## Assignment:
Scan the listing for "entitySetCount" and copy out each line that has it.

*** Input for this task Section Begins ***

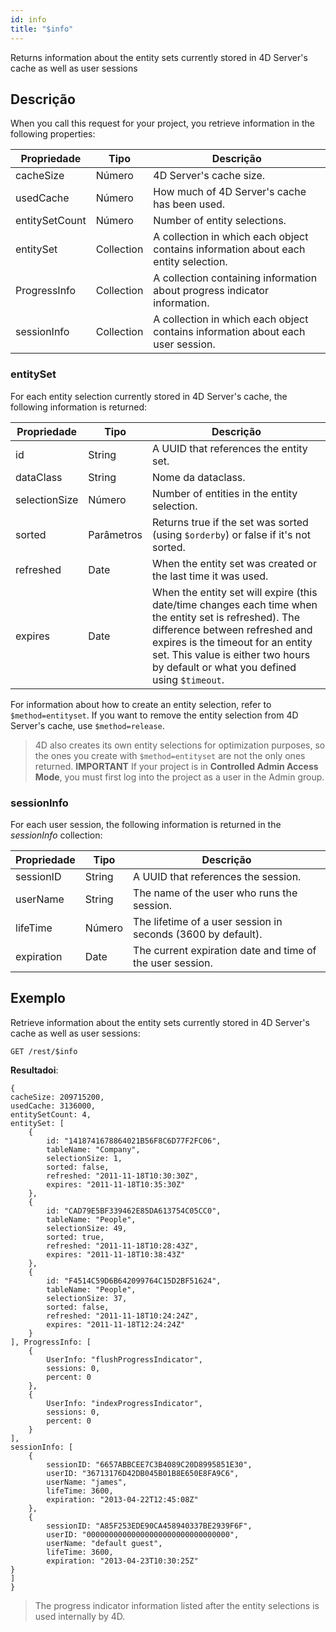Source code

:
 ```yaml
---
id: info
title: "$info"
---
```


Returns information about the entity sets currently stored in 4D Server's cache as well as user sessions

## Descrição
When you call this request for your project, you retrieve information in the following properties:

| Propriedade    | Tipo       | Descrição                                                                           |
| -------------- | ---------- | ----------------------------------------------------------------------------------- |
| cacheSize      | Número     | 4D Server's cache size.                                                             |
| usedCache      | Número     | How much of 4D Server's cache has been used.                                        |
| entitySetCount | Número     | Number of entity selections.                                                        |
| entitySet      | Collection | A collection in which each object contains information about each entity selection. |
| ProgressInfo   | Collection | A collection containing information about progress indicator information.           |
| sessionInfo    | Collection | A collection in which each object contains information about each user session.     |

### entitySet
For each entity selection currently stored in 4D Server's cache, the following information is returned:


| Propriedade   | Tipo       | Descrição                                                                                                                                                                                                                                                           |
| ------------- | ---------- | ------------------------------------------------------------------------------------------------------------------------------------------------------------------------------------------------------------------------------------------------------------------- |
| id            | String     | A UUID that references the entity set.                                                                                                                                                                                                                              |
| dataClass     | String     | Nome da dataclass.                                                                                                                                                                                                                                                  |
| selectionSize | Número     | Number of entities in the entity selection.                                                                                                                                                                                                                         |
| sorted        | Parâmetros | Returns true if the set was sorted (using `$orderby`) or false if it's not sorted.                                                                                                                                                                                  |
| refreshed     | Date       | When the entity set was created or the last time it was used.                                                                                                                                                                                                       |
| expires       | Date       | When the entity set will expire (this date/time changes each time when the entity set is refreshed). The difference between refreshed and expires is the timeout for an entity set. This value is either two hours by default or what you defined using `$timeout`. |

For information about how to create an entity selection, refer to `$method=entityset`. If you want to remove the entity selection from 4D Server's cache, use `$method=release`.
> 4D also creates its own entity selections for optimization purposes, so the ones you create with `$method=entityset` are not the only ones returned.
> **IMPORTANT** If your project is in **Controlled Admin Access Mode**, you must first log into the project as a user in the Admin group.

### sessionInfo

For each user session, the following information is returned in the *sessionInfo* collection:

| Propriedade | Tipo   | Descrição                                                    |
| ----------- | ------ | ------------------------------------------------------------ |
| sessionID   | String | A UUID that references the session.                          |
| userName    | String | The name of the user who runs the session.                   |
| lifeTime    | Número | The lifetime of a user session in seconds (3600 by default). |
| expiration  | Date   | The current expiration date and time of the user session.    |

## Exemplo

Retrieve information about the entity sets currently stored in 4D Server's cache as well as user sessions:

`GET /rest/$info`

**Resultadoi**:

```
{
cacheSize: 209715200,
usedCache: 3136000,
entitySetCount: 4,
entitySet: [
    {
        id: "1418741678864021B56F8C6D77F2FC06",
        tableName: "Company",
        selectionSize: 1,
        sorted: false,
        refreshed: "2011-11-18T10:30:30Z",
        expires: "2011-11-18T10:35:30Z"
    },
    {
        id: "CAD79E5BF339462E85DA613754C05CC0",
        tableName: "People",
        selectionSize: 49,
        sorted: true,
        refreshed: "2011-11-18T10:28:43Z",
        expires: "2011-11-18T10:38:43Z"
    },
    {
        id: "F4514C59D6B642099764C15D2BF51624",
        tableName: "People",
        selectionSize: 37,
        sorted: false,
        refreshed: "2011-11-18T10:24:24Z",
        expires: "2011-11-18T12:24:24Z"
    }
], ProgressInfo: [
    {
        UserInfo: "flushProgressIndicator",
        sessions: 0,
        percent: 0
    },
    {
        UserInfo: "indexProgressIndicator",
        sessions: 0,
        percent: 0
    }
],
sessionInfo: [ 
    {
        sessionID: "6657ABBCEE7C3B4089C20D8995851E30",
        userID: "36713176D42DB045B01B8E650E8FA9C6",
        userName: "james",
        lifeTime: 3600,
        expiration: "2013-04-22T12:45:08Z"
    },
    {
        sessionID: "A85F253EDE90CA458940337BE2939F6F",
        userID: "00000000000000000000000000000000",
        userName: "default guest",
        lifeTime: 3600,
        expiration: "2013-04-23T10:30:25Z"
}
]
}
```
> The progress indicator information listed after the entity selections is used internally by 4D.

*** Input for this task Section Ends ***

## Exercise result:
| entitySetCount | Número     | Number of entity selections.                                                        |
entitySetCount: 4,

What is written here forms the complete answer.